Langmuir, Vol.29, No.32, 10095-10101, 2013
Circular Dichroism Analysis of Cyclic beta-Helical Peptides Adsorbed on Planar Fused Quartz
Conformational changes of three cyclic beta-helical peptides upon adsorption onto planar fused-quartz substrates were detected and analyzed by far-ultraviolet (UV) circular dichroism (CD) spectroscopy. In trifluoroethanol (TFE), hydrophobic peptides, Leu beta and Val beta, form left- and right-handed helices, respectively, and water-soluble peptide WS beta forms a left-handed helix.
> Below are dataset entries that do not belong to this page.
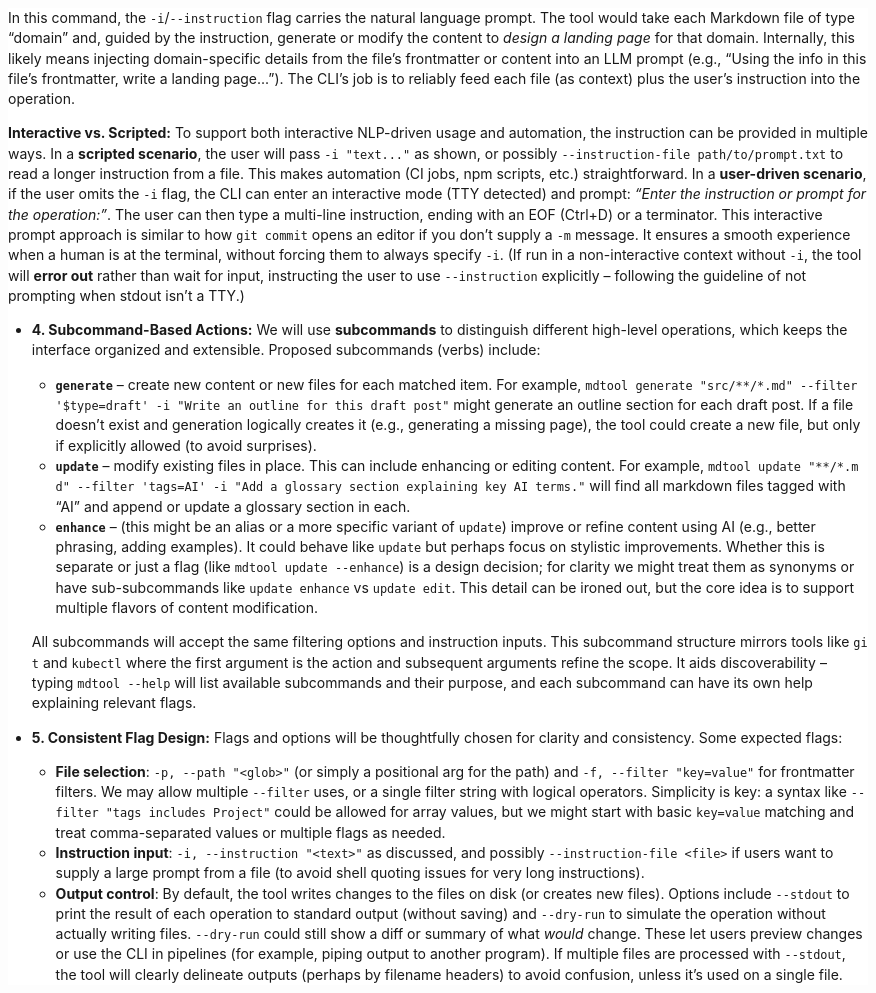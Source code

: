   In this command, the `-i`/`--instruction` flag carries the natural language prompt. The tool would take each Markdown file of type “domain” and, guided by the instruction, generate or modify the content to _design a landing page_ for that domain. Internally, this likely means injecting domain-specific details from the file’s frontmatter or content into an LLM prompt (e.g., “Using the info in this file’s frontmatter, write a landing page...”). The CLI’s job is to reliably feed each file (as context) plus the user’s instruction into the operation.

  **Interactive vs. Scripted:** To support both interactive NLP-driven usage and automation, the instruction can be provided in multiple ways. In a **scripted scenario**, the user will pass `-i "text..."` as shown, or possibly `--instruction-file path/to/prompt.txt` to read a longer instruction from a file. This makes automation (CI jobs, npm scripts, etc.) straightforward. In a **user-driven scenario**, if the user omits the `-i` flag, the CLI can enter an interactive mode (TTY detected) and prompt: _“Enter the instruction or prompt for the operation:”_. The user can then type a multi-line instruction, ending with an EOF (Ctrl+D) or a terminator. This interactive prompt approach is similar to how `git commit` opens an editor if you don’t supply a `-m` message. It ensures a smooth experience when a human is at the terminal, without forcing them to always specify `-i`. (If run in a non-interactive context without `-i`, the tool will **error out** rather than wait for input, instructing the user to use `--instruction` explicitly – following the guideline of not prompting when stdout isn’t a TTY.)

- **4. Subcommand-Based Actions:** We will use **subcommands** to distinguish different high-level operations, which keeps the interface organized and extensible. Proposed subcommands (verbs) include:

  - **`generate`** – create new content or new files for each matched item. For example, `mdtool generate "src/**/*.md" --filter '$type=draft' -i "Write an outline for this draft post"` might generate an outline section for each draft post. If a file doesn’t exist and generation logically creates it (e.g., generating a missing page), the tool could create a new file, but only if explicitly allowed (to avoid surprises).
  - **`update`** – modify existing files in place. This can include enhancing or editing content. For example, `mdtool update "**/*.md" --filter 'tags=AI' -i "Add a glossary section explaining key AI terms."` will find all markdown files tagged with “AI” and append or update a glossary section in each.
  - **`enhance`** – (this might be an alias or a more specific variant of `update`) improve or refine content using AI (e.g., better phrasing, adding examples). It could behave like `update` but perhaps focus on stylistic improvements. Whether this is separate or just a flag (like `mdtool update --enhance`) is a design decision; for clarity we might treat them as synonyms or have sub-subcommands like `update enhance` vs `update edit`. This detail can be ironed out, but the core idea is to support multiple flavors of content modification.

  All subcommands will accept the same filtering options and instruction inputs. This subcommand structure mirrors tools like `git` and `kubectl` where the first argument is the action and subsequent arguments refine the scope. It aids discoverability – typing `mdtool --help` will list available subcommands and their purpose, and each subcommand can have its own help explaining relevant flags.

- **5. Consistent Flag Design:** Flags and options will be thoughtfully chosen for clarity and consistency. Some expected flags:

  - **File selection**: `-p, --path "<glob>"` (or simply a positional arg for the path) and `-f, --filter "key=value"` for frontmatter filters. We may allow multiple `--filter` uses, or a single filter string with logical operators. Simplicity is key: a syntax like `--filter "tags includes Project"` could be allowed for array values, but we might start with basic `key=value` matching and treat comma-separated values or multiple flags as needed.
  - **Instruction input**: `-i, --instruction "<text>"` as discussed, and possibly `--instruction-file <file>` if users want to supply a large prompt from a file (to avoid shell quoting issues for very long instructions).
  - **Output control**: By default, the tool writes changes to the files on disk (or creates new files). Options include `--stdout` to print the result of each operation to standard output (without saving) and `--dry-run` to simulate the operation without actually writing files. `--dry-run` could still show a diff or summary of what _would_ change. These let users preview changes or use the CLI in pipelines (for example, piping output to another program). If multiple files are processed with `--stdout`, the tool will clearly delineate outputs (perhaps by filename headers) to avoid confusion, unless it’s used on a single file.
Upon adsorption, CD spectra showed a mixture of folded and unfolded conformations for Leu beta and Val beta and predominantly unfolded conformations for WS beta. X-ray photoelectron spectroscopy (XPS) provided insight about the molecular mechanisms governing the conformational changes, revealing that ca. 40% of backbone amides in Leu beta and Val beta were interacting with the hydrophilic substrate, while only ca. 15% of the amines/amides in WS beta showed similar interactions. In their folded beta-helical conformations, Leu beta and Val beta present only hydrophobic groups to their surroundings; hydrophilic surface groups can only interact with backbone amides if the peptides change their conformation. Conversely, as a beta helix, WS beta presents hydrophilic side chains to its surroundings that could, in principle, interact with hydrophilic surface groups, with the peptide retaining its folded structure. Instead, the observed unfolded surface conformation for WS beta and the relatively small percentage of surface-bound amides (15 versus 40% for Leu beta and Val beta) suggest that hydrophilic surface groups induce unfolding. Upon this surface-induced unfolding, WS beta interacts with the surface preferentially via hydrophilic side chains rather than backbone amides. In contrast, the unfolded beta-hairpin-like form of WS beta does not irreversibly adsorb on fused quartz from water, highlighting that solvation effects can be more important than initial conformation in governing peptide adsorption. Both label-free methods demonstrated in this work are, in general, applicable to structural analysis of a broad range of biomolecules adsorbed on transparent planar substrates, the surface properties of which could be customized.